Car factories in Britain saw a fourth consecutive month of increased outputs in August, new figures show.
However, industry bosses quashed any hint of the sector’s post-pandemic recovery with soaring energy costs set to cripple manufacturers.
The 49,901 cars that came off UK assembly lines last month was a third higher than outputs in August 2021, the Society of Motor Manufacturers and Traders said.
But it warned record input costs have ‘cast a shadow’ over the industry, with car makers expecting already hiked energy costs to more than double again next year.
Fears: Despite a fourth month of rising year-on-year outputs, car makers are growing increasingly concerned about the future business operations as energy bills continue to rise
The industry body warned that almost seven in 10 of its members have expressed concern about future business operations as they fret over rising energy bills.
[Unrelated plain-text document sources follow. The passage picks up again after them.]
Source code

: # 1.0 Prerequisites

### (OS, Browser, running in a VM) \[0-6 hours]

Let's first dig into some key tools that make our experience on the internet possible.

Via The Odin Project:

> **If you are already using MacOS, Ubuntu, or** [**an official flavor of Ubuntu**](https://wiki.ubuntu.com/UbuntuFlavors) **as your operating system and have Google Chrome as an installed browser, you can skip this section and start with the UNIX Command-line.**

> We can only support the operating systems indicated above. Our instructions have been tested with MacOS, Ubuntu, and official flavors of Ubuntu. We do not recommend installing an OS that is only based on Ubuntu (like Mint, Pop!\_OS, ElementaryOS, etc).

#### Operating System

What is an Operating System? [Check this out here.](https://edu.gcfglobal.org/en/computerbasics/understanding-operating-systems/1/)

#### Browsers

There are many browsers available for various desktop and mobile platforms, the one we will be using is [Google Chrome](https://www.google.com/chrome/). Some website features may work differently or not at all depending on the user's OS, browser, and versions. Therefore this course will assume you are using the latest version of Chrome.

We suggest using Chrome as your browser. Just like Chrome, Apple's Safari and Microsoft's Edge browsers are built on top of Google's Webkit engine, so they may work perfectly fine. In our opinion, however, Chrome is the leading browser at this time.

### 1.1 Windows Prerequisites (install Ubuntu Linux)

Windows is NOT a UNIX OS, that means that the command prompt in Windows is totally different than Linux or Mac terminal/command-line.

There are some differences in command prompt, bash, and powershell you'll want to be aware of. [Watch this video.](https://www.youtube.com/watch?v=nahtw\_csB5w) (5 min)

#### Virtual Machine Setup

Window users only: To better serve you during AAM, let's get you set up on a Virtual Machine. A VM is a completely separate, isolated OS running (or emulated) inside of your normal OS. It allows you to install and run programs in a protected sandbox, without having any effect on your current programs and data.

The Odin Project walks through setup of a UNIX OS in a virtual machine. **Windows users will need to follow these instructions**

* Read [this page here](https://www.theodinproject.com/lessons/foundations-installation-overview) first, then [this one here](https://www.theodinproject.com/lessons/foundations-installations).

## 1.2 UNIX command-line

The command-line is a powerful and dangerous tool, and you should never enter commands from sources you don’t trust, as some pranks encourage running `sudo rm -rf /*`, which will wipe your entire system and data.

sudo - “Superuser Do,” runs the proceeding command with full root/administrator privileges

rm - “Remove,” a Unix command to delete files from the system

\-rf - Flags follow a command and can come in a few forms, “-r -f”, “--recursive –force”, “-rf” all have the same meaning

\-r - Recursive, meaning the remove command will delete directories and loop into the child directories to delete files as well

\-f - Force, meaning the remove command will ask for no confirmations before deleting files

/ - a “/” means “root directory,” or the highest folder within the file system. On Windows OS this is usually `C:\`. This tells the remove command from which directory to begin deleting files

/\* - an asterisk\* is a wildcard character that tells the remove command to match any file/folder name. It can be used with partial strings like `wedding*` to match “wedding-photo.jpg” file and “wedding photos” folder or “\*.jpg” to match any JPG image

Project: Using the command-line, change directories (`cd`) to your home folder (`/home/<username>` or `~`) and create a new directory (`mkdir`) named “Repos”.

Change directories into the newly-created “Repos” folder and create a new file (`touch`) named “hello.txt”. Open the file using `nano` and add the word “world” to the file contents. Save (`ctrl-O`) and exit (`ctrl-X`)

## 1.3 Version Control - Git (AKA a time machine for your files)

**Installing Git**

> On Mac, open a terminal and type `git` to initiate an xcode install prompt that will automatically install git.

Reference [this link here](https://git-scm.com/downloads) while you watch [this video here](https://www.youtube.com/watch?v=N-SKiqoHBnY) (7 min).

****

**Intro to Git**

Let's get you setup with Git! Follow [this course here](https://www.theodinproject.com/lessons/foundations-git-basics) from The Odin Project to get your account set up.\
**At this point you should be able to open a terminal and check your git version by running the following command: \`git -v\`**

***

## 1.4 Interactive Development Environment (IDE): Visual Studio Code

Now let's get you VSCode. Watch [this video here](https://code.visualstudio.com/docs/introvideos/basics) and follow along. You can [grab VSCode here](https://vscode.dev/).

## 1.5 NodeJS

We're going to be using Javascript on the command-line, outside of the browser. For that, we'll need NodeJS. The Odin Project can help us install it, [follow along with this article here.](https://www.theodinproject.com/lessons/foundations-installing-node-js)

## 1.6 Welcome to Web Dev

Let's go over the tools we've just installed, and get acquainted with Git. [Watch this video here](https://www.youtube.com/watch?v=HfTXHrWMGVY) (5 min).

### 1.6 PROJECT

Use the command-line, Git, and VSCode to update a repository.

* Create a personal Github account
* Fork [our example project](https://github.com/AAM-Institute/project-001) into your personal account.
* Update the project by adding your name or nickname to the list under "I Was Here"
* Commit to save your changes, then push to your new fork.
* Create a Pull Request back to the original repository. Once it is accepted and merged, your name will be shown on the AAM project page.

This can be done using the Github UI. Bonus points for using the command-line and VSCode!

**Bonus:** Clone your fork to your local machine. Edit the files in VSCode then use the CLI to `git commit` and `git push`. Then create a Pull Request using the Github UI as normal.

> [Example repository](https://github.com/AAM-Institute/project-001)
It said energy has emerged as the single biggest concern for the UK’s automotive manufacturers, which have collectively racked up more than £300million in bills during the year to August.
The SMMT said it welcomes the Government’s decision to cap prices of energy for businesses over the winter but said manufacturers are already anticipating steep operating cost increases in 2023.
It claimed that many car makers are currently trying to absorb existing increases where possible, though warned that the ‘competitive and low margin nature’ of the industry has meant that about 87 per cent are having to pass on costs to consumers through increased prices, which in turn is stoking inflation.
‘While another month of rising UK car production is good news, and testament to sectoral efforts to overcome supply chain shortages, it overshadows what is an extremely tough and uncertain environment for manufacturers,’ SMMT chief executive Mike Hawes said.
He was also quick to point out the that last month’s near-50,000 car output was compared to an August 2021 that was heavily impacted by the global semiconductor shortage, which even resulted in some manufacturers closing down temporarily.
Car production is almost 50% compared to 2019 and is just a fraction of the outputs produced in 2016 and 2017
British car makers remain on course to produce fewer than a million cars for a third consecutive year, the SMMT said on Thursday
In comparison to pre-pandemic outputs, UK car production is still a massive 46 per cent behind, with 92,158 vehicles built by British factories in August 2019.
For the year-to-date, overall production is still 13.3 per cent down on the first eight months of 2021.
Overall, it means factories have turned out 78,501 fewer cars so far this year, with output more than half a million units behind average pre-Covid volumes.
As a result, British car makers remain on course to produce fewer than a million cars for a third consecutive year.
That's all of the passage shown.